They reared 11 children.
“The boys all helped growing up. I started with a small greenhouse and kept extending as money came in. We grew roses, dahlias, and grafted our own plants. We would leave at 4.15am with our produce to sell through a market auctioneer to the big shops, and be back home by 10.30am,” he said.
He handed over the business to his sons, twins Martin and Oliver, 20 years ago.
“I kept two tunnels and a bit of a plot back for exhibitions and I've been at it ever since,” he said.
Vegetables for shows must be a top standard.
“The standard at Tullamore Show is the best in Ireland. There is no secret. Except to use good seed, prepare your ground well, I use farmyard manure, and timing,” he said.
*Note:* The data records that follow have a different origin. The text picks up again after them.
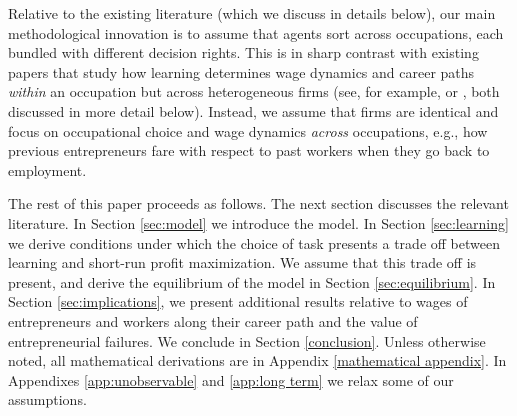 \documentclass[12pt,american]{paper}
\theoremstyle{remark}
\begin{document}

Relative to the existing literature (which we discuss in details below), our main methodological innovation is to assume that agents sort across occupations, each bundled with different decision rights. This is in sharp contrast with existing papers that study how learning determines wage dynamics and career paths \textit{within} an occupation but across heterogeneous firms (see, for example, \citealp{papageorgiou_learning_2010} or \citealp{pastorino2013careers}, both discussed in more detail below). Instead, we assume that firms are identical and focus on occupational choice and wage dynamics \textit{across} occupations, e.g., how previous entrepreneurs fare with respect to past workers when they go back to employment.

The rest of this paper proceeds as follows. The next section discusses the relevant literature.
In Section \ref{sec:model} we introduce the model. In Section \ref{sec:learning} we derive conditions under which the choice of task presents a trade off between learning and short-run profit maximization. We assume that this trade off is present, and derive the equilibrium of the model in Section \ref{sec:equilibrium}.  In Section \ref{sec:implications}, we present additional results relative to wages of entrepreneurs and workers along their career path and the value of entrepreneurial failures. We conclude in Section \ref{conclusion}. Unless otherwise noted, all mathematical derivations are in Appendix \ref{mathematical appendix}. In  Appendixes \ref{app:unobservable} and \ref{app:long term} we relax some of our assumptions. 
\end{document}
“Cauliflower for example takes 110 days from sowing seed to maturity, some varieties are less, so you have to sow to aim at show dates and hope the weather is good. You cover your bets by sowing at three different intervals,” he said.
He loves eating his vegetables too, and counts that among the reasons for his long healthy life.
“Of course I love vegetables, you couldn't believe the quality of eating fresh vegetables compared to what you get in a shop. I don't drink, and I never smoked, I was into all sports, and the outdoor life. I work every day, the year round, I go to my little plot,” he said.
Everybody can grow vegetables he said.
“Even if you have a small garden you should be able to keep your family going if you time the stuff right. Anyone can grow peas, lettuce, cabbage and cauliflower,” Harold said.
His next show is in his sights already, at Tullow.
Harold's expertise often sees him judging shows and giving talks at the nursery, popular with Mens Shed and GIY groups.
He has passed his passion on to his children and grandchildren, with his grandson Colin, an army officer, scooping the second prize at the Tullamore Show.
His son Martin is proud of his dad, comparing his skill to that of a baker.
“If I thought I would live as long and be as fit, I would be a happy man. He is a perfectionist. When he wants something done, he wants it done yesterday. That's why at 94 he is still winning. His mixes, his timing, they are like the ingredients of a cake,” he said.
The business has changed since Harold's days.
“Oliver is the florist and I am the grower. We buy in more flowers to sell, than we grow now because it is cheaper to import them. Most of our sales are flowers, with the wedding market growing, but we still sell vegetable plants, and that is down to the reputation we have of winning at shows,” Martin said.
The twins are 65 now but won't be retiring for the foreseeable future.
“We will keep going as long as we have our health,” said Martin.